Attitude which involves consciousness of one’s own intercultural competence and an internal shift in frame of reference, is a fundamental starting point of process orientation and it consequently enhances the external observable (behaving and communicating appropriately and effectively in intercultural situations) outcomes [3, 26]. The foundational role of attitude in intercultural competence was emphasised in the following statement by Okayama, Furoto and Edmonson (2001: p97)

“to maintain culturally competent attitudes as we continue to attain new knowledge and skills while building new relationships. Awareness, the valuing of all cultures and a willingness to make changes are underlying attitudes that support everything that can be taught or learned” [27].

Therefore assessing first year medical students’ consciousness of their own intercultural competence could stimulate the students’ interest in developing capability to adapt to new cultural contexts for effective cross-cultural interactions with patients from different ethnic backgrounds as they progress in their medical training and career path. Additionally, such assessment may aid early identification of learning gaps that could subsequently facilitate the establishment of training strategies that enhance the curriculum and foster professional development.

Furthermore, institutional intercultural inclusiveness is another essential facilitator of intercultural competence among students. This is because it creates an environment where the learning needs of all students from diverse cultures are met and individual students are able to participate fully in classrooms, with better academic achievements and enhanced career prospects [28]. Inclusive learning environments improve students’ ability to communicate and work in cultural diverse settings, enhance their social self-efficacy and intercultural competence outcomes [29].

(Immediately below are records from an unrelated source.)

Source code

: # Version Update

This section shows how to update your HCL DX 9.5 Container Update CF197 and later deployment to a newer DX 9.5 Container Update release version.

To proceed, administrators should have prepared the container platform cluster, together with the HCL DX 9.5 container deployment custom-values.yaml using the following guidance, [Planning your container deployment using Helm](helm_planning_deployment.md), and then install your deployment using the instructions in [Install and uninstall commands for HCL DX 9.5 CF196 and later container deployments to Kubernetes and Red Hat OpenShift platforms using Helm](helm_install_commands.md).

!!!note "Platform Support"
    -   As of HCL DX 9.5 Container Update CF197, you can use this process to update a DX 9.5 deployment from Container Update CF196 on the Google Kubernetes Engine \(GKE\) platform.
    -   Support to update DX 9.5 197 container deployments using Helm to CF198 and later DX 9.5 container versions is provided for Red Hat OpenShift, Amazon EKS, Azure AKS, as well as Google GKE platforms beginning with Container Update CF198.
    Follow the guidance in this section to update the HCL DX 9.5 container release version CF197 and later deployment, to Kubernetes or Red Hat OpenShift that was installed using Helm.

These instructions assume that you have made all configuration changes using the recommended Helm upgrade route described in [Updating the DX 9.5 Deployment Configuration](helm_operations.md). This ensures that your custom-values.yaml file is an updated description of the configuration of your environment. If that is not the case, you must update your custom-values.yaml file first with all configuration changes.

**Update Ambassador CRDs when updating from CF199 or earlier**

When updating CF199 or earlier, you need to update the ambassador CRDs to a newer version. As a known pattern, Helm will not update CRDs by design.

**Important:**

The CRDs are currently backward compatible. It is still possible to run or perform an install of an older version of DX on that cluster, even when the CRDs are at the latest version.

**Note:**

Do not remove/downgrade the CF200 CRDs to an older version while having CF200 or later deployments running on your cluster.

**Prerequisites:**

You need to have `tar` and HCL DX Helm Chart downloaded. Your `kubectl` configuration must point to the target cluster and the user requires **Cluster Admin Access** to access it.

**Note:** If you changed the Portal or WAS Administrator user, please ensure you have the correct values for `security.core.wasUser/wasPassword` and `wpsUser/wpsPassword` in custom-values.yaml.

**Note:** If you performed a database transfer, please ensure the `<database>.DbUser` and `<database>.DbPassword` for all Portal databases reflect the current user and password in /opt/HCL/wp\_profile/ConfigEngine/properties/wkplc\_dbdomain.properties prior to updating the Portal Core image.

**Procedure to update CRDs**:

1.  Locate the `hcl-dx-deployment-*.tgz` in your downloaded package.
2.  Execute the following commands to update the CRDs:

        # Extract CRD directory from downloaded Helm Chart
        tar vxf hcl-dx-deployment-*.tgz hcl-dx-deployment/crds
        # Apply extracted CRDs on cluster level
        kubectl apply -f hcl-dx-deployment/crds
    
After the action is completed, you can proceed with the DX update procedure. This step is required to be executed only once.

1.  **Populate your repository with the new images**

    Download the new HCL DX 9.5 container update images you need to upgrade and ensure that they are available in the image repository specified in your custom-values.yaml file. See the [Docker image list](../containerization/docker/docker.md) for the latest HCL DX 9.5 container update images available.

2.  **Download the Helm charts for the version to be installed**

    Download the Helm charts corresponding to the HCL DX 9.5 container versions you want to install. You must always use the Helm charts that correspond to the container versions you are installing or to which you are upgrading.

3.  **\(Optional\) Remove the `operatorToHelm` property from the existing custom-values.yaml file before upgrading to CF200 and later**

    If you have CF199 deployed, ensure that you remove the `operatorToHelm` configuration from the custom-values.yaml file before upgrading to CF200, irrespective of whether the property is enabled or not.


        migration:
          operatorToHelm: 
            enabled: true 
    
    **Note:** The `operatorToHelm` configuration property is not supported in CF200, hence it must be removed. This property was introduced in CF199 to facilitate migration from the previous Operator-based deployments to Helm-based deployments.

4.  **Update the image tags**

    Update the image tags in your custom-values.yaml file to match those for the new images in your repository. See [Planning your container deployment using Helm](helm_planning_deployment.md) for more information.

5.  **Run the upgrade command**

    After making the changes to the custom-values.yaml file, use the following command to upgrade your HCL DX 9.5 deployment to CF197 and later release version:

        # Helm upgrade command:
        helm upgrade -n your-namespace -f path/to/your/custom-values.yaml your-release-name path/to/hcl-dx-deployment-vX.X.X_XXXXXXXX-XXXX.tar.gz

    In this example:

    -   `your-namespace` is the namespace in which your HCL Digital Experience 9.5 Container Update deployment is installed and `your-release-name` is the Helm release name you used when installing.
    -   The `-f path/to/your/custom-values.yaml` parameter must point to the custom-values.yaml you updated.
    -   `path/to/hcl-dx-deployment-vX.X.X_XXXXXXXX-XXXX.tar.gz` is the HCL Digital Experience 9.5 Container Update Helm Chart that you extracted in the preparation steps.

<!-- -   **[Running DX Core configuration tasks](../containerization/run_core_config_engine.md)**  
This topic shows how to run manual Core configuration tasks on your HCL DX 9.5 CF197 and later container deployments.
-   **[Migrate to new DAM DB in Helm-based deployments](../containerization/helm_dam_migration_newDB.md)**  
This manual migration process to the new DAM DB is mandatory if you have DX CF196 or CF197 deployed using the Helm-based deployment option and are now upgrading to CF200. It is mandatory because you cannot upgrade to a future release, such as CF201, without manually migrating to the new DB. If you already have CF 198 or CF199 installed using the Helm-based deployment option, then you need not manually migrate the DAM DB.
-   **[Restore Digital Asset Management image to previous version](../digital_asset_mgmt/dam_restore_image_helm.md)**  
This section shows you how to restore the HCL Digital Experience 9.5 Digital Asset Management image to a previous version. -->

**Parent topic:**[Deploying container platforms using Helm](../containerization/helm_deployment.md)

Therefore, our study examined first year medical students’ consciousness of their own intercultural competence levels and their perceptions of intercultural inclusiveness in the institution. This evaluation process was aimed at fostering awareness among the students of their own attitude, values and biases. It also aided faculty in identifying areas of teaching that are in need of improvement. The study also cross-validated the cultural competence survey tool used and assessed its reliability in measuring intercultural competence levels.


Institutional context

Intercultural competence is emphasised in the James Cook University’s (JCU) Graduate Attributes Statement, which states that “JCU graduates are committed to reconciliation, diversity, and sustainability”. There is therefore a need to create a culturally sensitive practice that contributes to a responsible pedagogy that empowers students to be culturally competent. The JCU medical school has a small group learning program called ‘Home Group’ for years 1 to 3 students, that has an aim of transitioning year one students to the medical degree and University life [30]. Each group is designed to have a mix of gender, nationality, and age. In all six semesters of years 1 to 3 (2 semesters in each year of study), there is a compulsory social medicine subject. In year 1 there are activities designed for students to learn about each other and their backgrounds, including culture, language and healthcare belief. Both semesters in year 1 provide learning about culture; however, the second semester of year 1 has detailed learning about culture and the relevance of intercultural competence in medicine. The learning activities focus on awareness of one’s own and other people’s worldviews; checking assumptions and being open to diversity; respectful inquisitiveness in caring for individuals, being non-judgmental and sensitive to diverse groups, language and the challenging factors for healthcare; communicating appropriately across cultures; accessing an interpreter and the effects of racism on social and physical health.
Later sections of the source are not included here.